→ DATA EXTRACTS
· · ·

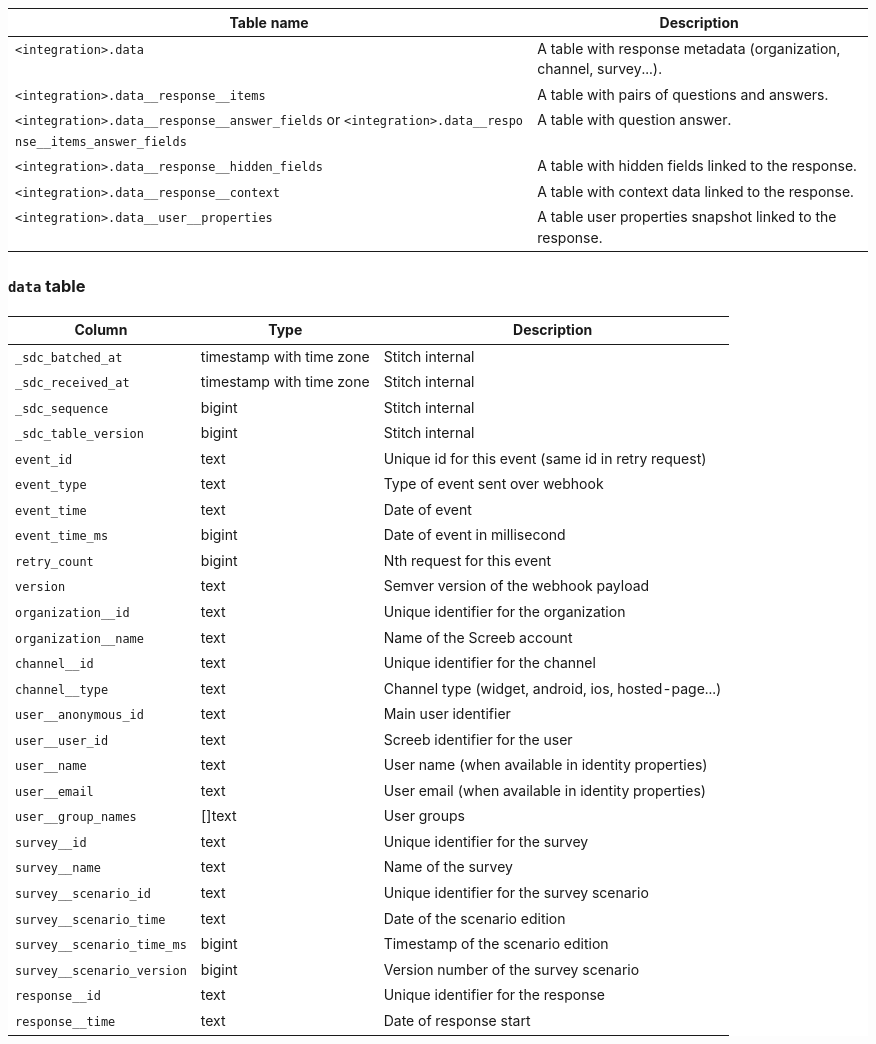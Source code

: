 | Table name                                                                                           | Description                                                        |
| ---------------------------------------------------------------------------------------------------- | ------------------------------------------------------------------ |
| `<integration>.data`                                                                                 | A table with response metadata (organization, channel, survey...). |
| `<integration>.data__response__items`                                                                | A table with pairs of questions and answers.                       |
| `<integration>.data__response__answer_fields` or `<integration>.data__response__items_answer_fields` | A table with question answer.                                      |
| `<integration>.data__response__hidden_fields`                                                        | A table with hidden fields linked to the response.                 |
| `<integration>.data__response__context`                                                              | A table with context data linked to the response.                  |
| `<integration>.data__user__properties`                                                               | A table user properties snapshot linked to the response.           |

### `data` table

| Column                              | Type                     | Description                                                                           |
| ----------------------------------- | ------------------------ | ------------------------------------------------------------------------------------- |
| `_sdc_batched_at`                   | timestamp with time zone | Stitch internal                                                                       |
| `_sdc_received_at`                  | timestamp with time zone | Stitch internal                                                                       |
| `_sdc_sequence`                     | bigint                   | Stitch internal                                                                       |
| `_sdc_table_version`                | bigint                   | Stitch internal                                                                       |
| `event_id`                          | text                     | Unique id for this event (same id in retry request)                                   |
| `event_type`                        | text                     | Type of event sent over webhook                                                       |
| `event_time`                        | text                     | Date of event                                                                         |
| `event_time_ms`                     | bigint                   | Date of event in millisecond                                                          |
| `retry_count`                       | bigint                   | Nth request for this event                                                            |
| `version`                           | text                     | Semver version of the webhook payload                                                 |
| `organization__id`                  | text                     | Unique identifier for the organization                                                |
| `organization__name`                | text                     | Name of the Screeb account                                                            |
| `channel__id`                       | text                     | Unique identifier for the channel                                                     |
| `channel__type`                     | text                     | Channel type (widget, android, ios, hosted-page...)                                   |
| `user__anonymous_id`                | text                     | Main user identifier                                                                  |
| `user__user_id`                     | text                     | Screeb identifier for the user                                                        |
| `user__name`                        | text                     | User name (when available in identity properties)                                     |
| `user__email`                       | text                     | User email (when available in identity properties)                                    |
| `user__group_names`                 | []text                   | User groups                                                                           |
| `survey__id`                        | text                     | Unique identifier for the survey                                                      |
| `survey__name`                      | text                     | Name of the survey                                                                    |
| `survey__scenario_id`               | text                     | Unique identifier for the survey scenario                                             |
| `survey__scenario_time`             | text                     | Date of the scenario edition                                                          |
| `survey__scenario_time_ms`          | bigint                   | Timestamp of the scenario edition                                                     |
| `survey__scenario_version`          | bigint                   | Version number of the survey scenario                                                 |
| `response__id`                      | text                     | Unique identifier for the response                                                    |
| `response__time`                    | text                     | Date of response start                                                                |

· · ·

→ YOUR INSTRUCTIONS
Please copy, exactly and with nothing else, the lines above beginning at the line that has "User name (when" and ending with the line that has "Name of the survey".

→ ANSWER BOX
| `user__name`                        | text                     | User name (when available in identity properties)                                     |
| `user__email`                       | text                     | User email (when available in identity properties)                                    |
| `user__group_names`                 | []text                   | User groups                                                                           |
| `survey__id`                        | text                     | Unique identifier for the survey                                                      |
| `survey__name`                      | text                     | Name of the survey                                                                    |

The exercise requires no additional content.